Here the responses point by point:
- In Table 2, how are the p-values calculated? What kind of statistic test (for each characteristics) is performed?
We thank the reviewer for the comment. As explained in the methods (line 129-131), we used Pearson’s chi-squared test and Wilcoxon’s rank sum test to comparing categorical and continuous variables, respectively. To clarify, we added a sentence in the table description (see * in table 2)
- The first row of Table 2 shows that in ROL2 group, median age is 73 and IQR is 74.5-79. How could the first quantile (25%) be lower than median value?
We thank the reviewer for the comment. We apologize for the occured mistake, we amended (see table 2).
- Table 3 shows that ROL is associated with prognosis. But ROL could be a dependent or redundant predictor. The authors should test whether ROL is an independent predictor.
We thank the reviewer for the comment. Indeed, since ROL substaging might be influenced by other variables, we decided to verify in a multivariate analysis its prognostic value and we included in this analysis all variables that might impact on prognosis. ROL was confirmed as an independent predictor of progression at multivariate analysis (HR 2.88; CI 95% 1.24 – 6.66; p=0.01). To clarify, we modified the sentence in the Results (see line 176-179)

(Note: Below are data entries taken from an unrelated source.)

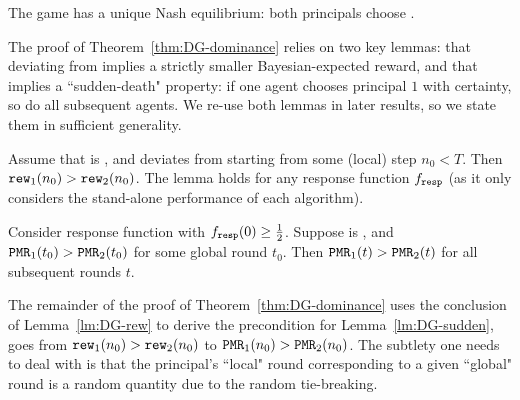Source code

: 

\begin{corollary}\label{cor:DG-dominance}
 The game has a unique Nash equilibrium: both principals choose \DynGreedy.
\end{corollary}

The proof of Theorem~\ref{thm:DG-dominance} relies on two key lemmas: that deviating from \DynGreedy implies a strictly smaller Bayesian-expected reward, and that \HardMax implies a ``sudden-death" property: if one agent chooses principal $1$ with certainty, so do all subsequent agents. We re-use both lemmas in later results, so we state them in sufficient generality. 



\begin{lemma}\label{lm:DG-rew}
Assume that \alg[1] is \DynGreedy, and \alg[2] deviates from \DynGreedy starting from some (local) step $n_0<T$. Then $\mathtt{rew}_1(n_0)>\mathtt{rew}_2(n_0)$. The lemma holds for any response function $f_{\mathtt{resp}}$ (as it only considers the stand-alone performance of each algorithm).
\end{lemma}


\begin{lemma}\label{lm:DG-sudden}
Consider \HardMax response function with $f_{\mathtt{resp}}(0)\geq\tfrac12$.
Suppose \alg[1] is \bmonotone, and $\mathtt{PMR}_1(t_0)>\mathtt{PMR}_2(t_0)$ for some global round $t_0$. Then $\mathtt{PMR}_1(t)>\mathtt{PMR}_2(t)$ for all subsequent rounds $t$.
\end{lemma}

The remainder of the proof of Theorem~\ref{thm:DG-dominance} uses the conclusion of Lemma~\ref{lm:DG-rew} to derive the precondition for Lemma~\ref{lm:DG-sudden}, \ie goes from $\mathtt{rew}_1(n_0)>\mathtt{rew}_2(n_0)$ to $\mathtt{PMR}_1(n_0)>\mathtt{PMR}_2(n_0)$. The subtlety one needs to deal with is that the principal's ``local" round corresponding to a given ``global" round is a random quantity due to the random tie-breaking.

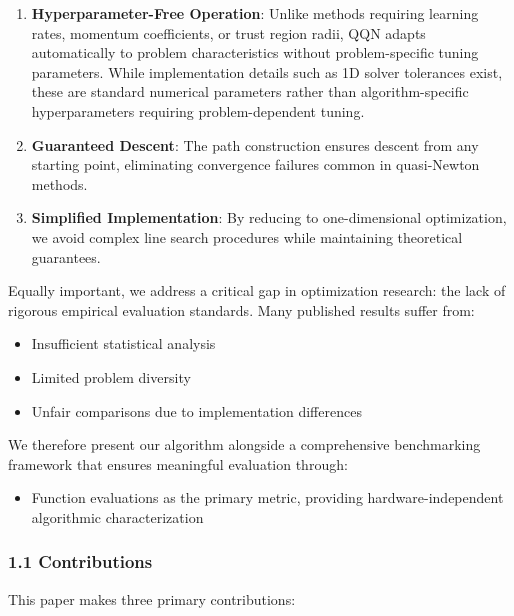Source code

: \begin{enumerate}
\def\labelenumi{\arabic{enumi}.}
\item
  \textbf{Hyperparameter-Free Operation}: Unlike methods requiring learning rates, momentum coefficients, or trust region
  radii, QQN adapts automatically to problem characteristics without problem-specific tuning parameters. While
  implementation details such as 1D solver tolerances exist, these are standard numerical parameters rather than
  algorithm-specific hyperparameters requiring problem-dependent tuning.
\item
  \textbf{Guaranteed Descent}: The path construction ensures descent from any starting point, eliminating convergence
  failures common in quasi-Newton methods.
\item
  \textbf{Simplified Implementation}: By reducing to one-dimensional optimization, we avoid complex line search procedures
  while maintaining theoretical guarantees.
\end{enumerate}

Equally important, we address a critical gap in optimization research: the lack of rigorous empirical evaluation
standards. Many published results suffer from:

\begin{itemize}
\tightlist
\item
  Insufficient statistical analysis
\item
  Limited problem diversity
\item
  Unfair comparisons due to implementation differences
\end{itemize}

We therefore present our algorithm alongside a comprehensive benchmarking framework that ensures meaningful evaluation
through:

\begin{itemize}
\tightlist
\item
  Function evaluations as the primary metric, providing hardware-independent algorithmic characterization
\end{itemize}

\hypertarget{contributions}{%
\subsubsection{1.1 Contributions}\label{contributions}}

This paper makes three primary contributions:

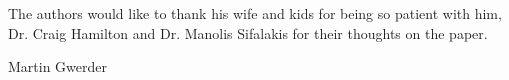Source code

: \documentclass[12pt,journal,compsoc,peerreview]{IEEEtran}
\begin{document}
The authors would like to thank his wife and kids for being so patient with him, Dr. Craig Hamilton and Dr. Manolis Sifalakis for their thoughts on the paper.


\ifCLASSOPTIONcaptionsoff
  \newpage
\fi







%
%
%
%

% 
\ifCLASSOPTIONpeerreview
\else
\vfill
\begin{IEEEbiography}{Martin Gwerder}

\end{IEEEbiography}
\fi
\end{document}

- The authors should compare ROL with existing substaging systems.
We thank the reviewer for the comment. Our group has already compared ROL system to previously adopted systems (pT1a/b anatomy based approach and pT1m/e micrometric approach) in recent retrospective studies (Patriarca C. Diagn Pathol. 2016 Jan, 20, 11:6. Colombo R., et al. Eur Urol Focus. 2018 Jan, 4(1), 87-93.). ROL impact on survival (progression) was compared to the other approaches: we demonstrated that only ROL system correlated with PFS and was also more easy to use and possibly more reproducible compared with previous methods. This comparison was not the objective and focus of the present study. Here we aimed to validate prospectively the impact on progression of a daily practice employment of ROL system in pT1 high-grade urothelial carcinomas. In accordance with the suggestion of the reviewer, a future prospective comparison with the anatomic approach could be interesting, in particular with the aim of improving AJCC staging system for bladder cancer.